Welcome to Tennis Elbow, the column that looks back on the week that was in the world of tennis. This week, Charles Blouin-Gascon recaps the latest decisions from Rafael Nadal, Naomi Osaka and a slew of others.
Naomi Osaka won’t be playing Wimbledon this year.
That’s right, the Japanese made headlines again last week when she announced that she wouldn’t be playing the prestigious grass Grand Slam set to start in a few days. Per her agent, Osaka will be spending time with friends and family and just generally enjoying herself and getting ready for the Tokyo Olympics.

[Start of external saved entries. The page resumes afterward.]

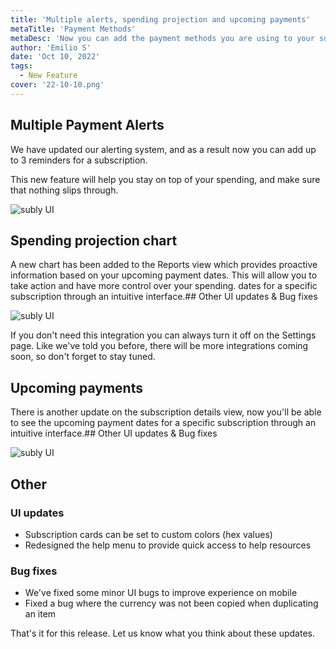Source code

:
 ```yaml
---
title: 'Multiple alerts, spending projection and upcoming payments'
metaTitle: 'Payment Methods'
metaDesc: 'Now you can add the payment methods you are using to your subscriptions. This will allow you to get more insightful data in your reports and more ways to organize all of your recurring expenses.'
author: 'Emilio S'
date: 'Oct 10, 2022'
tags:
  - New Feature
cover: '22-10-10.png'
---
```


## Multiple Payment Alerts

We have updated our alerting system, and as a result now you can add up to 3 reminders for a subscription.

This new feature will help you stay on top of your spending, and make sure that nothing slips through.

![subly UI](/release-notes/content/22-10-10/01.png)

## Spending projection chart

A new chart has been added to the Reports view which provides proactive information based on your upcoming payment dates. This will allow you to take action and have more control over your spending.
dates for a specific subscription through an intuitive interface.## Other UI updates & Bug fixes

![subly UI](/release-notes/content/22-10-10/03.png)

If you don't need this integration you can always turn it off on the Settings page. Like we've told you before, there will be more integrations coming soon, so don't forget to stay tuned.

## Upcoming payments

There is another update on the subscription details view, now you'll be able to see the upcoming payment dates for a specific subscription through an intuitive interface.## Other UI updates & Bug fixes

![subly UI](/release-notes/content/22-10-10/02.png)

## Other

### UI updates

- Subscription cards can be set to custom colors (hex values)
- Redesigned the help menu to provide quick access to help resources

### Bug fixes

- We've fixed some minor UI bugs to improve experience on mobile
- Fixed a bug where the currency was not been copied when duplicating an item

That's it for this release. Let us know what you think about these updates.
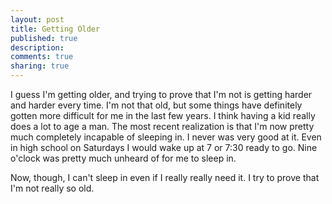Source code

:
 ```yaml
--- 
layout: post
title: Getting Older
published: true
description: 
comments: true
sharing: true
---
```

<p>I guess I'm getting older, and trying to prove that I'm not is getting harder and harder every time. I'm not that old, but some things have definitely gotten more difficult for me in the last few years. I think having a kid really does a lot to age a man. The most recent realization is that I'm now pretty much completely incapable of sleeping in. I never was very good at it. Even in high school on Saturdays I would wake up at 7 or 7:30 ready to go. Nine o'clock was pretty much unheard of for me to sleep in.</p>

<p>Now, though, I can't sleep in even if I really really need it. I try to prove that I'm not really so old.
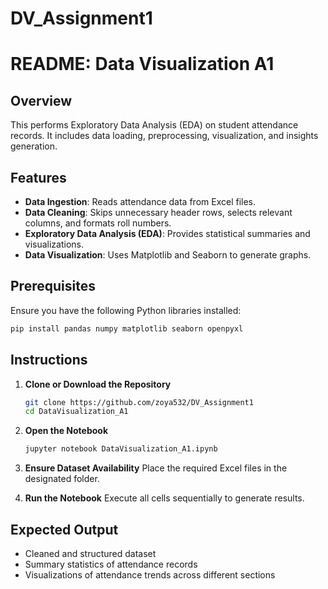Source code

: # DV_Assignment1
# README: Data Visualization A1

## Overview
This performs Exploratory Data Analysis (EDA) on student attendance records. It includes data loading, preprocessing, visualization, and insights generation.

## Features
- **Data Ingestion**: Reads attendance data from Excel files.
- **Data Cleaning**: Skips unnecessary header rows, selects relevant columns, and formats roll numbers.
- **Exploratory Data Analysis (EDA)**: Provides statistical summaries and visualizations.
- **Data Visualization**: Uses Matplotlib and Seaborn to generate graphs.

## Prerequisites
Ensure you have the following Python libraries installed:
```bash
pip install pandas numpy matplotlib seaborn openpyxl
```

## Instructions
1. **Clone or Download the Repository**
   ```bash
   git clone https://github.com/zoya532/DV_Assignment1
   cd DataVisualization_A1
   ```
2. **Open the Notebook**
   ```bash
   jupyter notebook DataVisualization_A1.ipynb
   ```
3. **Ensure Dataset Availability**
   Place the required Excel files in the designated folder.
   
5. **Run the Notebook**
   Execute all cells sequentially to generate results.

## Expected Output
- Cleaned and structured dataset
- Summary statistics of attendance records
- Visualizations of attendance trends across different sections


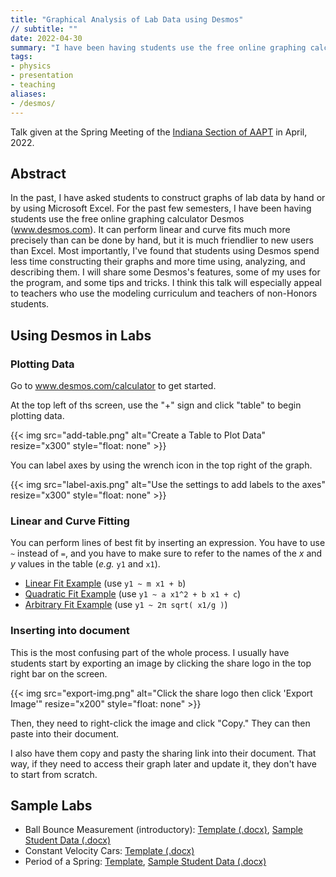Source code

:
 ```yaml
---
title: "Graphical Analysis of Lab Data using Desmos"
// subtitle: ""
date: 2022-04-30
summary: "I have been having students use the free online graphing calculator Desmos (www.desmos.com). It can perform linear and curve fits much more precisely than can be done by hand, but it is much friendlier to new users than Excel."
tags:
- physics
- presentation
- teaching
aliases:
- /desmos/
---
```


Talk given at the Spring Meeting of the [Indiana Section of AAPT](http://www.inaapt.org/) in April, 2022.


Abstract
--------

In the past, I have asked students to construct graphs of lab data by hand or by using Microsoft Excel. For the past few semesters, I have been having students use the free online graphing calculator Desmos (www.desmos.com). It can perform linear and curve fits much more precisely than can be done by hand, but it is much friendlier to new users than Excel. Most importantly, I've found that students using Desmos spend less time constructing their graphs and more time using, analyzing, and describing them. I will share some Desmos's features, some of my uses for the program, and some tips and tricks. I think this talk will especially appeal to teachers who use the modeling curriculum and teachers of non-Honors students. 

Using Desmos in Labs
--------------------

### Plotting Data

Go to www.desmos.com/calculator to get started.

At the top left of ths screen, use the "+" sign and click "table" to begin plotting data.

{{< img src="add-table.png" alt="Create a Table to Plot Data" resize="x300" style="float: none" >}}

You can label axes by using the wrench icon in the top right of the graph.

{{< img src="label-axis.png" alt="Use the settings to add labels to the axes" resize="x300" style="float: none" >}}


### Linear and Curve Fitting

You can perform lines of best fit by inserting an expression.  You have to use `~` instead of `=`, and you have to make sure to refer to the names of the *x* and *y* values in the table (*e.g.* `y1` and `x1`).

- [Linear Fit Example][linear] (use `y1 ~ m x1 + b`)
- [Quadratic Fit Example][quad] (use `y1 ~ a x1^2 + b x1 + c`)
- [Arbitrary Fit Example][arb]  (use `y1 ~ 2π sqrt( x1/g )`)



### Inserting into document

This is the most confusing part of the whole process.  I usually have students start by exporting an image by clicking the share logo in the top right bar on the screen.

{{< img src="export-img.png" alt="Click the share logo then click 'Export Image'" resize="x200" style="float: none" >}}

Then, they need to right-click the image and click "Copy."  They can then paste into their document.

I also have them copy and pasty the sharing link into their document.  That way, if they need to access their graph later and update it, they don't have to start from scratch.


Sample Labs
-----------

- Ball Bounce Measurement (introductory): [Template (.docx)][bm], [Sample Student Data (.docx)][bm-s]
- Constant Velocity Cars: [Template (.docx)][cv]
- Period of a Spring: [Template][sp], [Sample Student Data (.docx)][sp-s]

[linear]: https://www.desmos.com/calculator/px0xlwfrii
[quad]: https://www.desmos.com/calculator/71obysnmj7
[arb]: https://www.desmos.com/calculator/sd0zhyynek

[bm]: ball-measurement.docx
[bm-s]: ball-measurement-sample.docx
[cv]: car-lab.docx
[sp]: spring-lab.docx
[sp-s]: spring-lab-sample.docx
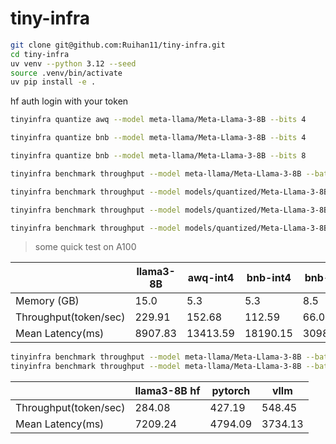 # tiny-infra

```bash
git clone git@github.com:Ruihan11/tiny-infra.git
cd tiny-infra
uv venv --python 3.12 --seed
source .venv/bin/activate
uv pip install -e .
```

hf auth login with your token

```bash
tinyinfra quantize awq --model meta-llama/Meta-Llama-3-8B --bits 4

tinyinfra quantize bnb --model meta-llama/Meta-Llama-3-8B --bits 4

tinyinfra quantize bnb --model meta-llama/Meta-Llama-3-8B --bits 8

tinyinfra benchmark throughput --model meta-llama/Meta-Llama-3-8B --batch-size 8 --num-tokens 256 --num-runs 20 

tinyinfra benchmark throughput --model models/quantized/Meta-Llama-3-8B-awq-int4 --batch-size 8 --num-tokens 256 --num-runs 20 

tinyinfra benchmark throughput --model models/quantized/Meta-Llama-3-8B-bnb-int4 --batch-size 8 --num-tokens 256 --num-runs 20 

tinyinfra benchmark throughput --model models/quantized/Meta-Llama-3-8B-bnb-int8 --batch-size 8 --num-tokens 256 --num-runs 20 
```
> some quick test on A100

| | llama3-8B | awq-int4 | bnb-int4 | bnb-int8 |
|-|-|-|-|-|
|Memory (GB)            |15.0|5.3|5.3|8.5|
|Throughput(token/sec)  |229.91|152.68|112.59|66.09|
|Mean Latency(ms)       |8907.83|13413.59|18190.15|30988.62|


```bash
tinyinfra benchmark throughput --model meta-llama/Meta-Llama-3-8B --batch-size 8 --num-tokens 256 --num-runs 20 --wrapper hf
tinyinfra benchmark throughput --model meta-llama/Meta-Llama-3-8B --batch-size 8 --num-tokens 256 --num-runs 20 --wrapper customized
```
| | llama3-8B hf| pytorch | vllm |
|-|-|-|-|
|Throughput(token/sec)  |284.08|427.19|548.45|
|Mean Latency(ms)       |7209.24|4794.09|3734.13|





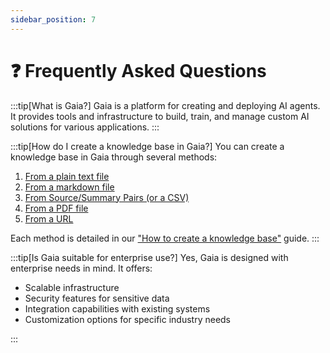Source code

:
 ```yaml
---
sidebar_position: 7
---
```


# ❓ Frequently Asked Questions

:::tip[What is Gaia?]
Gaia is a platform for creating and deploying AI agents. It provides tools and infrastructure to build, train, and manage custom AI solutions for various applications.
:::

:::tip[How do I create a knowledge base in Gaia?]
You can create a knowledge base in Gaia through several methods:
1. [From a plain text file](./category/how-to-create-a-knowledge-base/knowledge-bases/how-to/text)
2. [From a markdown file](./category/how-to-create-a-knowledge-base/knowledge-bases/how-to/markdown)
3. [From Source/Summary Pairs (or a CSV)](./category/how-to-create-a-knowledge-base/knowledge-bases/how-to/csv)
4. [From a PDF file](./category/how-to-create-a-knowledge-base/knowledge-bases/how-to/pdf)
5. [From a URL](./category/how-to-create-a-knowledge-base/knowledge-bases/how-to/firecrawl)

Each method is detailed in our ["How to create a knowledge base"](./category/how-to-create-a-knowledge-base) guide.
:::

:::tip[Is Gaia suitable for enterprise use?]
Yes, Gaia is designed with enterprise needs in mind. It offers:
- Scalable infrastructure
- Security features for sensitive data
- Integration capabilities with existing systems
- Customization options for specific industry needs

:::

This means that she’s joined Rafael Nadal in pulling out of Wimbledon, as the 35-year-old had previously announced he was withdrawing from the major. He said he did this because he wanted “to prolong my career and continue to do what makes me happy.”
Above all, what makes him happy, and above all rich as hell let’s be real, is playing and winning matches on clay court.
Hi all, I have decided not to participate at this year’s Championships at Wimbledon and the Olympic Games in Tokyo. It’s never an easy decision to take but after listening to my body and discuss it with my team I understand that it is the right decision
— Rafa Nadal (@RafaelNadal) June 17, 2021
But wait, there is more
Because things tend to come in threes, another player soon joined Osaka and Nadal. Late last week, Dominic Thiem announced that he wouldn’t be competing in the Tokyo Olympics either. (He didn’t say anything about Wimbledon, so presumably he’ll compete there.)
Confused yet? If you’re keeping track at home, that’s no to neither Wimbledon nor the Olympics for Nadal, that’s no to Wimbledon and yes to the Olympics for Osaka, and yes to Wimbledon but no to the Olympics for Thiem.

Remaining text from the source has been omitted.